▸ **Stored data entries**
Content starts

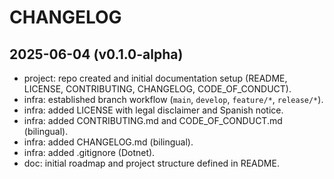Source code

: # CHANGELOG

## 2025-06-04 (v0.1.0-alpha)

- project: repo created and initial documentation setup (README, LICENSE, CONTRIBUTING, CHANGELOG, CODE_OF_CONDUCT).
- infra: established branch workflow (`main`, `develop`, `feature/*`, `release/*`).
- infra: added LICENSE with legal disclaimer and Spanish notice.
- infra: added CONTRIBUTING.md and CODE_OF_CONDUCT.md (bilingual).
- infra: added CHANGELOG.md (bilingual).
- infra: added .gitignore (Dotnet).
- doc: initial roadmap and project structure defined in README.
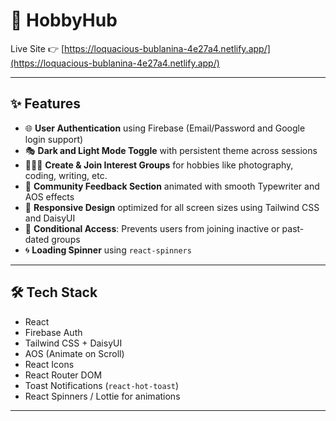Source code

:  # 🎯 HobbyHub

Live Site 👉 [https://loquacious-bublanina-4e27a4.netlify.app/](https://loquacious-bublanina-4e27a4.netlify.app/)

---

## ✨ Features

- 🌐 **User Authentication** using Firebase (Email/Password and Google login support)
- 🎭 **Dark and Light Mode Toggle** with persistent theme across sessions
- 🧑‍🤝‍🧑 **Create & Join Interest Groups** for hobbies like photography, coding, writing, etc.
- 💬 **Community Feedback Section** animated with smooth Typewriter and AOS effects
- 🚀 **Responsive Design** optimized for all screen sizes using Tailwind CSS and DaisyUI
- 🔐 **Conditional Access**: Prevents users from joining inactive or past-dated groups
- 🌀 **Loading Spinner** using `react-spinners`

---

## 🛠️ Tech Stack

- React
- Firebase Auth
- Tailwind CSS + DaisyUI
- AOS (Animate on Scroll)
- React Icons
- React Router DOM
- Toast Notifications (`react-hot-toast`)
- React Spinners / Lottie for animations

---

Content ends

▸ **What is needed**
What lines in the data above contain the word "initial"? Copy them all.

▸ **Answer area**
- project: repo created and initial documentation setup (README, LICENSE, CONTRIBUTING, CHANGELOG, CODE_OF_CONDUCT).
- doc: initial roadmap and project structure defined in README.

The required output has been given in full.